#### [Collected data]

____

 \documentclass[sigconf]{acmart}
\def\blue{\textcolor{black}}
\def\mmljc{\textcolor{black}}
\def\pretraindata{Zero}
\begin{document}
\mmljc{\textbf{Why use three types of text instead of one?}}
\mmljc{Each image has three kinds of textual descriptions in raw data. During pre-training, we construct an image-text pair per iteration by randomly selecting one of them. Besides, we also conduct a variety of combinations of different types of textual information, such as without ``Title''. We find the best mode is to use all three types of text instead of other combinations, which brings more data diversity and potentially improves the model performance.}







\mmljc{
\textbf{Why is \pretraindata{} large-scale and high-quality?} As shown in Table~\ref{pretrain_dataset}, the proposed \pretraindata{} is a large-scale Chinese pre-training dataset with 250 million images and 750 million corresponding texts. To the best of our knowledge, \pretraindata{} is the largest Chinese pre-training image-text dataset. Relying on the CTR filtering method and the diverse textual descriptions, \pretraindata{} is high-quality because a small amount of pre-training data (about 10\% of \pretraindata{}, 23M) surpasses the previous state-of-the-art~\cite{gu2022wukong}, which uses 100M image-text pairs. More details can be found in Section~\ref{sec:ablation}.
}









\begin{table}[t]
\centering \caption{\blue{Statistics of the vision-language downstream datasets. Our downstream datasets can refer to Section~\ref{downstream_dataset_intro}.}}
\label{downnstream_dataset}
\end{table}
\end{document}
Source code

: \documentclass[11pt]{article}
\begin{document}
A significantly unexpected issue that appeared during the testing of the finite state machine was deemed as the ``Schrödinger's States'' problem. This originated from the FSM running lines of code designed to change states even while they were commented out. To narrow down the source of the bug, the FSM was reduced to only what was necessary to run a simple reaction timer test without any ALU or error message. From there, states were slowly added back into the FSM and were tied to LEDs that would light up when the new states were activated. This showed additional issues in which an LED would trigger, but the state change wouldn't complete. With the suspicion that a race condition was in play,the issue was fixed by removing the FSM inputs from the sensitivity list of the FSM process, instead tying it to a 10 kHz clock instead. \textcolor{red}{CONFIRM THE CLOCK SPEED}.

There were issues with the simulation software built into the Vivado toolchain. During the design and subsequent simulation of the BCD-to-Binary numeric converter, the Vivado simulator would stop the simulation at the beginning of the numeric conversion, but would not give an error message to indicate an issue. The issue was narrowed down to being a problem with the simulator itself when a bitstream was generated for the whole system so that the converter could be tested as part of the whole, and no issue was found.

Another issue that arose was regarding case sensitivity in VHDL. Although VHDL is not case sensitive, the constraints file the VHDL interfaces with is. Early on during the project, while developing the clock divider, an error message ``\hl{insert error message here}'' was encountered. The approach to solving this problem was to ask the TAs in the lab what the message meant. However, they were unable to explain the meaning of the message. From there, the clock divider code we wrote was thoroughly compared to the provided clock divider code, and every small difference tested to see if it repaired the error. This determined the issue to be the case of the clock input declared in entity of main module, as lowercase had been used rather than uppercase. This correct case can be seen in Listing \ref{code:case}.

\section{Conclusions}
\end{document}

____

#### [Task goal]
Pull out every line holding "black" from the records above, and copy it.

#### [Response to this exercise]
\def\blue{\textcolor{black}}
\def\mmljc{\textcolor{black}}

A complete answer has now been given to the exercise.